Saturday, April 27, 2024

Robert Kagan opinion pieces

These are a couple of opinion pieces that I want to be able to find again—so I am referencing them here. That's all this post is about.

The first is from November 30, 2023, and titled "A Trump Dictatorship Is Increasingly Inevitable. We Should Stop Pretending." The second is from this Wednesday and is called "We Have a Radical Democracy. Will Trump Voters Destroy It?" The author, Robert Kagan's reasoning seems distressingly sound. The second piece is excerpted from his soon-to-be-released book Rebellion: How Antiliberalism Is Tearing America Apart—Again. 

I have been grappling with the possibility of leaving this country if it collapses into a right-wing autocracy.
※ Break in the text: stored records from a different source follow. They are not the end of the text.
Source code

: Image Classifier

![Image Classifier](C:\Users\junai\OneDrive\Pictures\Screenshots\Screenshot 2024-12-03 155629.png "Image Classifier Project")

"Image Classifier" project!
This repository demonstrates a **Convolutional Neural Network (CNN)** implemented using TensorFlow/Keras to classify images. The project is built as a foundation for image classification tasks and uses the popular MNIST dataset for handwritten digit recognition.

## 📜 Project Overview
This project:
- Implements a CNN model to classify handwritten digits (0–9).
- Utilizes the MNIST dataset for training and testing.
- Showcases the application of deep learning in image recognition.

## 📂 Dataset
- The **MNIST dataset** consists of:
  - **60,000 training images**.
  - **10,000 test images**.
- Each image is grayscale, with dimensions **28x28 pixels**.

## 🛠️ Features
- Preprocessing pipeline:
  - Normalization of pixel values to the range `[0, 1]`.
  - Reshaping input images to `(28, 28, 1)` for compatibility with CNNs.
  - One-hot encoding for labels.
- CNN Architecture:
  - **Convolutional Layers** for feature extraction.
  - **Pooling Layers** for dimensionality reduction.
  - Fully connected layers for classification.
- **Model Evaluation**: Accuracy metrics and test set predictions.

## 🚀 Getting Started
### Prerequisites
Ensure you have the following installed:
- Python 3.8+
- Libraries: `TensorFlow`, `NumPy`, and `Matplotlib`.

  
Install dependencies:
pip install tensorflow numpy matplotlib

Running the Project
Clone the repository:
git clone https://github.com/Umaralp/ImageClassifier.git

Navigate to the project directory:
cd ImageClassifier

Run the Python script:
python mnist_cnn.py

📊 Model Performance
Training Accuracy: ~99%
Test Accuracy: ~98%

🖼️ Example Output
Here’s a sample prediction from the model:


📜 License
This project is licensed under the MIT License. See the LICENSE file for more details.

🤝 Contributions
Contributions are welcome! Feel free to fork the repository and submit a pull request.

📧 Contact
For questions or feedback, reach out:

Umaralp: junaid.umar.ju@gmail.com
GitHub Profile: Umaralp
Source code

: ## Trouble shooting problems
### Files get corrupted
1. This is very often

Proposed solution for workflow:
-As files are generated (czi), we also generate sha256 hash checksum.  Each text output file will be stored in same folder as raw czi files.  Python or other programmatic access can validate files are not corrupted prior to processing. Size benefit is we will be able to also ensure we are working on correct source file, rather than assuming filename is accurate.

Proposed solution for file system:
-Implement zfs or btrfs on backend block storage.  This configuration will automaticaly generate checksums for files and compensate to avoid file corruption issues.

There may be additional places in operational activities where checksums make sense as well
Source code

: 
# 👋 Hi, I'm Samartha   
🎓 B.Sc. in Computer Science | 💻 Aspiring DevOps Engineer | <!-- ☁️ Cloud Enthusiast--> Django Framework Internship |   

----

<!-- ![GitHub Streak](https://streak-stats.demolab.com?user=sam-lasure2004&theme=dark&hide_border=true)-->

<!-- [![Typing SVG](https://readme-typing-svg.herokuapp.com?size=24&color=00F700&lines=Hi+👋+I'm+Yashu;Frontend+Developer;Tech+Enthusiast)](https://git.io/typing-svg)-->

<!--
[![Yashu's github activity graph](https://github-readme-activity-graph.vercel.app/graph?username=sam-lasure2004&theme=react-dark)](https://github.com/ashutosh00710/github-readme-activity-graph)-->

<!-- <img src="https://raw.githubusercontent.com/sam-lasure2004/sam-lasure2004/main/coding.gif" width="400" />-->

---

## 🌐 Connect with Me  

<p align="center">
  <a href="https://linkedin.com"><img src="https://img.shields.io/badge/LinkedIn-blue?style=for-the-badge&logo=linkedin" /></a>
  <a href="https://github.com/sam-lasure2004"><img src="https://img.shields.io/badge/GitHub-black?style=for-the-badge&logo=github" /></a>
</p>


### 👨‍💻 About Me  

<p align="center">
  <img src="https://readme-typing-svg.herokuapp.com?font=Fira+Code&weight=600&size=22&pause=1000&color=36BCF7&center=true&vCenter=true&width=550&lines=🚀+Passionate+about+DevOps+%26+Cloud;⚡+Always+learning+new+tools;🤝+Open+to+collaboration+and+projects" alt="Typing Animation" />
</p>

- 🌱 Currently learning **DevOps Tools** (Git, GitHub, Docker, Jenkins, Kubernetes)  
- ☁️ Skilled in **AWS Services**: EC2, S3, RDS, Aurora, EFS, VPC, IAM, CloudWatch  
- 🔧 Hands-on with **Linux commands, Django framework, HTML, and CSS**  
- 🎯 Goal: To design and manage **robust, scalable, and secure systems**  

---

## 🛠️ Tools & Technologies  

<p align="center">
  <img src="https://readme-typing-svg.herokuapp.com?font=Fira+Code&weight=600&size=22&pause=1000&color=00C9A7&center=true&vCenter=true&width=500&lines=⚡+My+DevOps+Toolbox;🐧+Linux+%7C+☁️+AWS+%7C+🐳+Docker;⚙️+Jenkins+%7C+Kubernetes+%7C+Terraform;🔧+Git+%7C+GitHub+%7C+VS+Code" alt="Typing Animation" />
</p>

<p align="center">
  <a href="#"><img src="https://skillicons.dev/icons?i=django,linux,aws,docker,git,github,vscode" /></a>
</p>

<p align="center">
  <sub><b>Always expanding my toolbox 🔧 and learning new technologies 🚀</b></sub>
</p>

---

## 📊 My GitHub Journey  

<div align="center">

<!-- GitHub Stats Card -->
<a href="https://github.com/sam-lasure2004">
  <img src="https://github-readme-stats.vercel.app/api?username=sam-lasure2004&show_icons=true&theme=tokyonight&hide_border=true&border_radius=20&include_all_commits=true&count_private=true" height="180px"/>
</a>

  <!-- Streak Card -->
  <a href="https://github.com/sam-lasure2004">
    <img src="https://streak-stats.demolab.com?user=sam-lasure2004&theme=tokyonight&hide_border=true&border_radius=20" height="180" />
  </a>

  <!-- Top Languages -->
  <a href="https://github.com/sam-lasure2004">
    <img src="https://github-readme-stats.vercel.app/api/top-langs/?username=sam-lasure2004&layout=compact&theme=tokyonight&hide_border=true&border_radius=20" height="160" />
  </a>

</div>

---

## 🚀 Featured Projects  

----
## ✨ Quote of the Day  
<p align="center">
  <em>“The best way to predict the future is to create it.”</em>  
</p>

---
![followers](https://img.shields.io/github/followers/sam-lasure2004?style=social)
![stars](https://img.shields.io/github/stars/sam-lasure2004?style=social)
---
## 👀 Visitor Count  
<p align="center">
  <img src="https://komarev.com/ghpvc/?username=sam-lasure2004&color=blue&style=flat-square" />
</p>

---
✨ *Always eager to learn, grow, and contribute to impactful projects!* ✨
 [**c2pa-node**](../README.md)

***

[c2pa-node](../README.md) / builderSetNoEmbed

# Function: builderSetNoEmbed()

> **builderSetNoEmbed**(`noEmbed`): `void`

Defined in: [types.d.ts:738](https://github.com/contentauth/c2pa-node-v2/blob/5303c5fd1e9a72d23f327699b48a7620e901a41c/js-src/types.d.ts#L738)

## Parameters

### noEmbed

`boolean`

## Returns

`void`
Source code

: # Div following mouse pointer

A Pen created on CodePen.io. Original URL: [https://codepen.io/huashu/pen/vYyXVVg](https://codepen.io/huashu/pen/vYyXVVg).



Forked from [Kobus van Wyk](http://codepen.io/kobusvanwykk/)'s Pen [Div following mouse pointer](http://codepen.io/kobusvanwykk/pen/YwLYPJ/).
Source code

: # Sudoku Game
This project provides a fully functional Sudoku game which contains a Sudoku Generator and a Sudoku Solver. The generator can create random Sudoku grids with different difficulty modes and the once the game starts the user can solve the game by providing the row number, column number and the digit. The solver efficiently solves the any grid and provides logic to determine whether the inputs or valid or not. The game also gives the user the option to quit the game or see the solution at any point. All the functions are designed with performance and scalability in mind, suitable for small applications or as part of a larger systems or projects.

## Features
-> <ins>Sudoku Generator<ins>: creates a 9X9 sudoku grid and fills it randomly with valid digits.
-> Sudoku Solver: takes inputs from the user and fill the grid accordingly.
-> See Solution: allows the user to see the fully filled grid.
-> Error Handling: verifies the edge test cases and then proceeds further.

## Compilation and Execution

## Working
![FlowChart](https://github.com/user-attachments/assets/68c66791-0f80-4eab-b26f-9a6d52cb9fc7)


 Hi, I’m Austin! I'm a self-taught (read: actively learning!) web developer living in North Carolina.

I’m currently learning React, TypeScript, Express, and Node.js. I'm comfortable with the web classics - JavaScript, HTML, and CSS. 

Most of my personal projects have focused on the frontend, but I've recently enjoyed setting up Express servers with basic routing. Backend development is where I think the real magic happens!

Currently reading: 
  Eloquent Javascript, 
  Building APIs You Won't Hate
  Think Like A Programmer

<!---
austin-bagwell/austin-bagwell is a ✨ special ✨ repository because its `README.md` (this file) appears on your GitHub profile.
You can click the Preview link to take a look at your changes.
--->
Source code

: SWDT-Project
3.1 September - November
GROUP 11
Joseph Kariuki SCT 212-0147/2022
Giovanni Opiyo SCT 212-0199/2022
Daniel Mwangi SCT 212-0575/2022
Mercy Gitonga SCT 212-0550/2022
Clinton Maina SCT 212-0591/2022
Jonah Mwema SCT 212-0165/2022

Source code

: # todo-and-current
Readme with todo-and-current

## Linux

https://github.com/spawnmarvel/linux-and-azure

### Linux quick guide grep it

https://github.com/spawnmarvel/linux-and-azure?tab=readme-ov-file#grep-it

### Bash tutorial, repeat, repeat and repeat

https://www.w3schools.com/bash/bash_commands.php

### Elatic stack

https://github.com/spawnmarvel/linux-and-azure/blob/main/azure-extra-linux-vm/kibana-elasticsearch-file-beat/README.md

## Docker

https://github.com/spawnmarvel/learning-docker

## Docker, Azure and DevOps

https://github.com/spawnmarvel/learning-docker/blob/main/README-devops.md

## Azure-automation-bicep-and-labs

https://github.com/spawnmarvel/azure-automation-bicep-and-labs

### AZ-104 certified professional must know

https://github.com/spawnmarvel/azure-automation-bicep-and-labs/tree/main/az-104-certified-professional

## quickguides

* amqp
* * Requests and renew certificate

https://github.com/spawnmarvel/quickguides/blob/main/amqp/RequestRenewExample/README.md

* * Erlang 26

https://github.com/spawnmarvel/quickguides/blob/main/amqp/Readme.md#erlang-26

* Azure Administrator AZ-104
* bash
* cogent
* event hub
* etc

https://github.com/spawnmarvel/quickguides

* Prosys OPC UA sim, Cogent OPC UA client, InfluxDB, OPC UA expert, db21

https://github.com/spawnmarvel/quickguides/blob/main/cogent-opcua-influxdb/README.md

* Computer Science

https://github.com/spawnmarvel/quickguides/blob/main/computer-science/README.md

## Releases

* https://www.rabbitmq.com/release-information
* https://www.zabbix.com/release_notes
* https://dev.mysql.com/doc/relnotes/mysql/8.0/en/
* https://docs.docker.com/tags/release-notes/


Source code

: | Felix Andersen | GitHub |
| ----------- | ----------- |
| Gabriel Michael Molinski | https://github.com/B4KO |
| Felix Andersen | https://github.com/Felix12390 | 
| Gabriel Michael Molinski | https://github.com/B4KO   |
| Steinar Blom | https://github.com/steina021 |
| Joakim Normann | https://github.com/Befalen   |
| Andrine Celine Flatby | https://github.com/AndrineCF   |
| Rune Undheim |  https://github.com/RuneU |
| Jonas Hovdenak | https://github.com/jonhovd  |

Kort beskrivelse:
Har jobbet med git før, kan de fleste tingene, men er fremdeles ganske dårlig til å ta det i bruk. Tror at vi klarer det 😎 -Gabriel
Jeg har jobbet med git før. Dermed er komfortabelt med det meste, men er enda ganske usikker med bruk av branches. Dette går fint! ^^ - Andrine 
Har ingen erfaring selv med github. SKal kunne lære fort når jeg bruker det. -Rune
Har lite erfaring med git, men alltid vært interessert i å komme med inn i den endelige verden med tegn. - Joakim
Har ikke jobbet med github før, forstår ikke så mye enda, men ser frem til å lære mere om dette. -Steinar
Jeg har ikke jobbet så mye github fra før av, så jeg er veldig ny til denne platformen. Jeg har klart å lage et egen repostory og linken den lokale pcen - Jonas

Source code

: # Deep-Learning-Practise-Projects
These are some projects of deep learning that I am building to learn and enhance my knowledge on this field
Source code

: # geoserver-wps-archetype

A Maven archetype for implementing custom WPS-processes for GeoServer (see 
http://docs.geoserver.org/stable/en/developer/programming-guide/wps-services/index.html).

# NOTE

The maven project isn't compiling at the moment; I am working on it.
Kagan is making me think I ought to start packing sooner than later.

So awful.

And I sincerely hope that Kagan is wrong, wrong, wrong.


David Bowie

So I'm surfing FB a bit, and there's a post from my high school alumni group (SAMOHI CLASS of 1972), with a meme: *You can only purchase 1 ticket!* And 9 images—a few of whom I'm so dorky, I don't even know... but the ones I do know are Bob Marley, Prince, David Bowie, X, Michael Jackson, Jimi Hendrix, X, Freddie Mercury, X (this last X being the only female in the lineup, go figure).

Most of the responses are for Jimi. Also Freddie, Marley. Me: David Bowie all the way. In part because I completely missed him back in the day. But the more I've encountered him over the years, the more impressive I find him. 

So yeah, I'd have loved to have seen him perform. Boy and how.

So here are a few performances I've conjured up on YouTube. Just for fun. Or remembrance. 

"Spiders from Mars":

"Heroes" (he gets started around 1:45):
 

"Rebel Rebel":


 "Young Americans":

Oh, okay, here he is with Freddie Mercury, "Under Pressure." Amazing vocalists, both.


 And finally, here he is chatting with Conan O'Brien. He just seemed so *likable*.


David Bowie has been gone eight years now. He died at 69—my age now. He'd be 77 now. He did so much. 


Friday, April 26, 2024

Keith Bymer Jones and Paul Cummins, potters

I've been watching The Great Pottery Throwdown, and each week I am captivated by the technical challenge—which might be a set of three different-sized flower pots or a perfect globe or six identical plates, etc. It's always demonstrated by one of the two main hosts/judges, Keith Bymer Jones. So I thought I'd search him out on YouTube, see if there are any representative features on him. And yes! Of course. But it turns out, he's more than just a potter. He seems to be a British sensation.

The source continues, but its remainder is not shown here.